13.2.2. De in lid 13.3.1 bedoelde hoogte mag uitsluitend worden overschreden door antennes, schoorstenen, liftkokers, zonnepanelen, trappenhuizen en andere ondergeschikte bouwdelen, met dien verstande dat als op de verbeelding de goothoogte is aangegeven deze tevens mag worden overschreden door hellende dakvlakken, topgevels en dakkapellen.

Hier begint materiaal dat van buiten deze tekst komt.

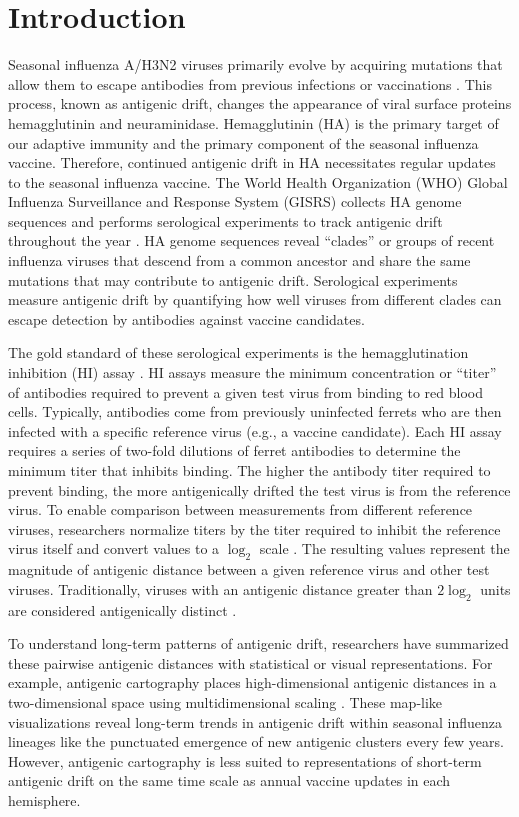 \documentclass[utf8]{FrontiersinHarvard} %
\begin{document}
\section{Introduction}

Seasonal influenza A/H3N2 viruses primarily evolve by acquiring mutations that allow them to escape antibodies from previous infections or vaccinations \citep{Petrova2018}.
This process, known as antigenic drift, changes the appearance of viral surface proteins hemagglutinin and neuraminidase.
Hemagglutinin (HA) is the primary target of our adaptive immunity and the primary component of the seasonal influenza vaccine.
Therefore, continued antigenic drift in HA necessitates regular updates to the seasonal influenza vaccine.
The World Health Organization (WHO) Global Influenza Surveillance and Response System (GISRS) collects HA genome sequences and performs serological experiments to track antigenic drift throughout the year \citep{Morris:2017ea}.
HA genome sequences reveal ``clades'' or groups of recent influenza viruses that descend from a common ancestor and share the same mutations that may contribute to antigenic drift.
Serological experiments measure antigenic drift by quantifying how well viruses from different clades can escape detection by antibodies against vaccine candidates.

The gold standard of these serological experiments is the hemagglutination inhibition (HI) assay \citep{hirst1943studies}.
HI assays measure the minimum concentration or ``titer'' of antibodies required to prevent a given test virus from binding to red blood cells.
Typically, antibodies come from previously uninfected ferrets who are then infected with a specific reference virus (e.g., a vaccine candidate).
Each HI assay requires a series of two-fold dilutions of ferret antibodies to determine the minimum titer that inhibits binding.
The higher the antibody titer required to prevent binding, the more antigenically drifted the test virus is from the reference virus.
To enable comparison between measurements from different reference viruses, researchers normalize titers by the titer required to inhibit the reference virus itself and convert values to a $\log_{2}$ scale \citep{Neher:2016hy}.
The resulting values represent the magnitude of antigenic distance between a given reference virus and other test viruses.
Traditionally, viruses with an antigenic distance greater than $2\log_{2}$ units are considered antigenically distinct \citep{Katz2011}.

To understand long-term patterns of antigenic drift, researchers have summarized these pairwise antigenic distances with statistical or visual representations.
For example, antigenic cartography places high-dimensional antigenic distances in a two-dimensional space using multidimensional scaling \citep{Smith:2004jc,Bedford:2014bf}.
These map-like visualizations reveal long-term trends in antigenic drift within seasonal influenza lineages like the punctuated emergence of new antigenic clusters every few years.
However, antigenic cartography is less suited to representations of short-term antigenic drift on the same time scale as annual vaccine updates in each hemisphere.
\end{document}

13.2.3. De maximaal toelaatbare goothoogte en /of bouwhoogte van gebouwen en bouwwerken, geen gebouwen zijnde, mag – tenzij in hoofdstuk 2 of de overige regels anders is bepaald – ten hoogste bedragen:

    bouwhoogte  
-   van erf- en terreinafscheidingen bij bedrijven   3 m  
-   van erf- en terreinafscheidingen bij bedrijfswoningen tussen de voorgevel en/of het verlengde daarvan en de openbare weg   1 m  
-   van erf- en terreinafscheidingen bij bedrijfswoningen elders   2 m  
-   van vrijstaande antennes anders dan ten behoeve van mobiele telecommunicatie, niet zijnde schotelantennes en zonder techniekkast   15 m  
-   van lichtmasten   9 m  
-   van overkappingen   8 m  
-   van (schotel)antennes ten behoeve van mobiele telecommunicatie   6 m  
-   van silo's   12 m  
-   van (transport)kranen   45 m  
-   van tuinmeubilair   2 m  
-   nutsvoorzieningen   4 m  
-   van overige bouwwerken, geen gebouwen zijnde   3 m  

13.3 Overschrijding bouwgrenzen

De bouwgrenzen, niet zijnde bestemmingsgrenzen, mogen in afwijking van de verbeelding en hoofdstuk 2 uitsluitend worden overschreden door:

  • a. tot gebouwen behorende stoepen, stoeptreden, trappen(huizen), galerijen, hellingbanen, funderingen, balkons, erkers, serres, entreeportalen, veranda's en afdaken, mits de overschrijding niet meer dan 1,5 m bedraagt;
  • b. andere ondergeschikte onderdelen van gebouwen, mits de overschrijding niet meer dan 1 m bedraagt.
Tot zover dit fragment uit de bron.